Italian oil and gas giant, Eni S.p.A., has signed an agreement with the Egyptian Electricity Holding Company (EEHC) and the Egyptian Natural Gas Holding Company (EGAS) to assess the technical and commercial feasibility of projects for the production of green hydrogen in the country.
Eni has been present in Egypt since 1954, and operates in the country through its subsidiary, IEOC Production.
The deal will see the parties conduct a study into joint projects to produce green hydrogen using electricity generated from renewables, and blue hydrogen, through the storage of CO2 in depleted natural gas fields.
The study will also analyze the potential local market consumption of hydrogen and export opportunities. In addition, possible development and business schemes will be evaluated to implement the selected projects.
“The agreement is part of the path that Eni has undertaken to reach the target of eliminating Scopes 1, 2 and 3 net emissions (Net GHG Lifecycle Emissions) and cancelling out the relative emission intensity (Net Carbon Intensity) by 2050,” the company explained in a statement.
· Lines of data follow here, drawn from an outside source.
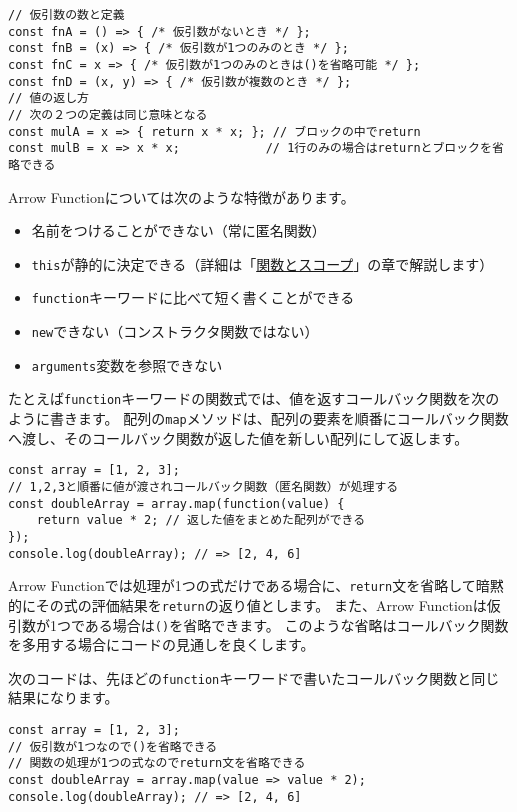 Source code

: \begin{lstlisting}
// 仮引数の数と定義
const fnA = () => { /* 仮引数がないとき */ };
const fnB = (x) => { /* 仮引数が1つのみのとき */ };
const fnC = x => { /* 仮引数が1つのみのときは()を省略可能 */ };
const fnD = (x, y) => { /* 仮引数が複数のとき */ };
// 値の返し方
// 次の２つの定義は同じ意味となる
const mulA = x => { return x * x; }; // ブロックの中でreturn
const mulB = x => x * x;            // 1行のみの場合はreturnとブロックを省略できる
\end{lstlisting}

Arrow Functionについては次のような特徴があります。

\begin{itemize}
\item
  名前をつけることができない（常に匿名関数）
\item
  \texttt{this}が静的に決定できる（詳細は「\hyperlink{function-and-scope}{関数とスコープ}」の章で解説します）
\item
  \texttt{function}キーワードに比べて短く書くことができる
\item
  \texttt{new}できない（コンストラクタ関数ではない）
\item
  \texttt{arguments}変数を参照できない
\end{itemize}

たとえば\texttt{function}キーワードの関数式では、値を返すコールバック関数を次のように書きます。
配列の\texttt{map}メソッドは、配列の要素を順番にコールバック関数へ渡し、そのコールバック関数が返した値を新しい配列にして返します。

\begin{lstlisting}
const array = [1, 2, 3];
// 1,2,3と順番に値が渡されコールバック関数（匿名関数）が処理する
const doubleArray = array.map(function(value) {
    return value * 2; // 返した値をまとめた配列ができる
});
console.log(doubleArray); // => [2, 4, 6]
\end{lstlisting}

Arrow
Functionでは処理が1つの式だけである場合に、\texttt{return}文を省略して暗黙的にその式の評価結果を\texttt{return}の返り値とします。
また、Arrow
Functionは仮引数が1つである場合は\texttt{()}を省略できます。
このような省略はコールバック関数を多用する場合にコードの見通しを良くします。

次のコードは、先ほどの\texttt{function}キーワードで書いたコールバック関数と同じ結果になります。

\begin{lstlisting}
const array = [1, 2, 3];
// 仮引数が1つなので()を省略できる
// 関数の処理が1つの式なのでreturn文を省略できる
const doubleArray = array.map(value => value * 2);
console.log(doubleArray); // => [2, 4, 6]
\end{lstlisting}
ENI’s deal aligns with Egypt’s strategy for energy transition by diversifying energy mix and developing hydrogen projects in cooperation with major international companies.
Green Hydrogen, touted as the energy technology of the future, is produced using renewable energy and electrolysis to split water, and is distinct from grey hydrogen. Eni hopes to utilise Egypt’s vast renewable energy resources to produce green hydrogen, and take advantage of Egypt’s proximity to European markets.
A new report by U.S based market intelligence firm, Allied Market Research, sees the global green hydrogen market reach $9.83 billion by 2028, growing at a CAGR of 54.7% from 2021 to 2028.
South African companies like Sasol, and IDC, have also announced plans to join the green hydrogen race. The parties plant to jointly develop a viable green hydrogen sector in Africa’s most industrialised country.